Data extracted from a collection
▼▼▼
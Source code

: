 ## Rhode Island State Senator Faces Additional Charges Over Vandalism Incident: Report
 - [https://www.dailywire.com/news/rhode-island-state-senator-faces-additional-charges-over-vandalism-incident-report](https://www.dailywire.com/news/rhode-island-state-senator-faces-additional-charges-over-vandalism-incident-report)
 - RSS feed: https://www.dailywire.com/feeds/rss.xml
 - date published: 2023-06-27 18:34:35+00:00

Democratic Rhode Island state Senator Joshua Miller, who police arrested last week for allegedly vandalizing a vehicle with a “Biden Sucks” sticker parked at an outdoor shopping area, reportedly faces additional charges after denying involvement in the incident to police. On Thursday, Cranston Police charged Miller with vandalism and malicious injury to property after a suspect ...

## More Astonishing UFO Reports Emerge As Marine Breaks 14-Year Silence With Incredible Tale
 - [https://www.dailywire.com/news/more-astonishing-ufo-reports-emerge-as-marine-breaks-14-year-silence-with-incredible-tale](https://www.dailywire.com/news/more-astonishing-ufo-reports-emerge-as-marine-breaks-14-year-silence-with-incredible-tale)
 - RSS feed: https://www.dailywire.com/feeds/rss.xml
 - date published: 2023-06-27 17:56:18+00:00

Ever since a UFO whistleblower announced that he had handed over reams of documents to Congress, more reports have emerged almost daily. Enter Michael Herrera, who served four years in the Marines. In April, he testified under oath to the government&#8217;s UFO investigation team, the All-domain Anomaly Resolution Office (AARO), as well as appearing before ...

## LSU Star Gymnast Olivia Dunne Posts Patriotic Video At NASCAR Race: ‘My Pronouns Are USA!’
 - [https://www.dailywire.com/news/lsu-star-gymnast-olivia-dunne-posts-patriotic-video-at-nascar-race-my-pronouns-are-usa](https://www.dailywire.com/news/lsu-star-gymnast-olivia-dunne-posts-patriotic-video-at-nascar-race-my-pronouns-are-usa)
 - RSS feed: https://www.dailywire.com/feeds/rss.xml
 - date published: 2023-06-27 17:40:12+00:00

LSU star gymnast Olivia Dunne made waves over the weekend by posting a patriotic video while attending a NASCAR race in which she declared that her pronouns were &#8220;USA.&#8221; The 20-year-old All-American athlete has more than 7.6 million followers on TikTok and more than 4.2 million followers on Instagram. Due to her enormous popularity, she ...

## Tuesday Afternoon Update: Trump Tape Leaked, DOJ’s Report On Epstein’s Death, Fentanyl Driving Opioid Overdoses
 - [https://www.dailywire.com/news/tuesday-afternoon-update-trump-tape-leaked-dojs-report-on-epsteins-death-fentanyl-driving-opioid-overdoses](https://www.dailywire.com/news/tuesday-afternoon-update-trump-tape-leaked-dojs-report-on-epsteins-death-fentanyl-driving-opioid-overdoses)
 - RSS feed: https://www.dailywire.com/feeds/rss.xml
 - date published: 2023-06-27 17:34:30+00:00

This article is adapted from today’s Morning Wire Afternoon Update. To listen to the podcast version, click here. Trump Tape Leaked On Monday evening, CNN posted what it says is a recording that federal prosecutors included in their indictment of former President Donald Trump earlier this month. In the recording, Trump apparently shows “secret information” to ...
▲▲▲
**EXERCISE BRIEF:**
All lines above from the one holding "- date published: 2023-06-27 18:34:35+00:00" to the one holding "- date published: 2023-06-27 17:40:12+00:00", inclusive, are to be copied exactly; no other line is wanted.

**YOUR SOLUTION:**
 - date published: 2023-06-27 18:34:35+00:00

Democratic Rhode Island state Senator Joshua Miller, who police arrested last week for allegedly vandalizing a vehicle with a “Biden Sucks” sticker parked at an outdoor shopping area, reportedly faces additional charges after denying involvement in the incident to police. On Thursday, Cranston Police charged Miller with vandalism and malicious injury to property after a suspect ...

## More Astonishing UFO Reports Emerge As Marine Breaks 14-Year Silence With Incredible Tale
 - [https://www.dailywire.com/news/more-astonishing-ufo-reports-emerge-as-marine-breaks-14-year-silence-with-incredible-tale](https://www.dailywire.com/news/more-astonishing-ufo-reports-emerge-as-marine-breaks-14-year-silence-with-incredible-tale)
 - RSS feed: https://www.dailywire.com/feeds/rss.xml
 - date published: 2023-06-27 17:56:18+00:00

Ever since a UFO whistleblower announced that he had handed over reams of documents to Congress, more reports have emerged almost daily. Enter Michael Herrera, who served four years in the Marines. In April, he testified under oath to the government&#8217;s UFO investigation team, the All-domain Anomaly Resolution Office (AARO), as well as appearing before ...

## LSU Star Gymnast Olivia Dunne Posts Patriotic Video At NASCAR Race: ‘My Pronouns Are USA!’
 - [https://www.dailywire.com/news/lsu-star-gymnast-olivia-dunne-posts-patriotic-video-at-nascar-race-my-pronouns-are-usa](https://www.dailywire.com/news/lsu-star-gymnast-olivia-dunne-posts-patriotic-video-at-nascar-race-my-pronouns-are-usa)
 - RSS feed: https://www.dailywire.com/feeds/rss.xml
 - date published: 2023-06-27 17:40:12+00:00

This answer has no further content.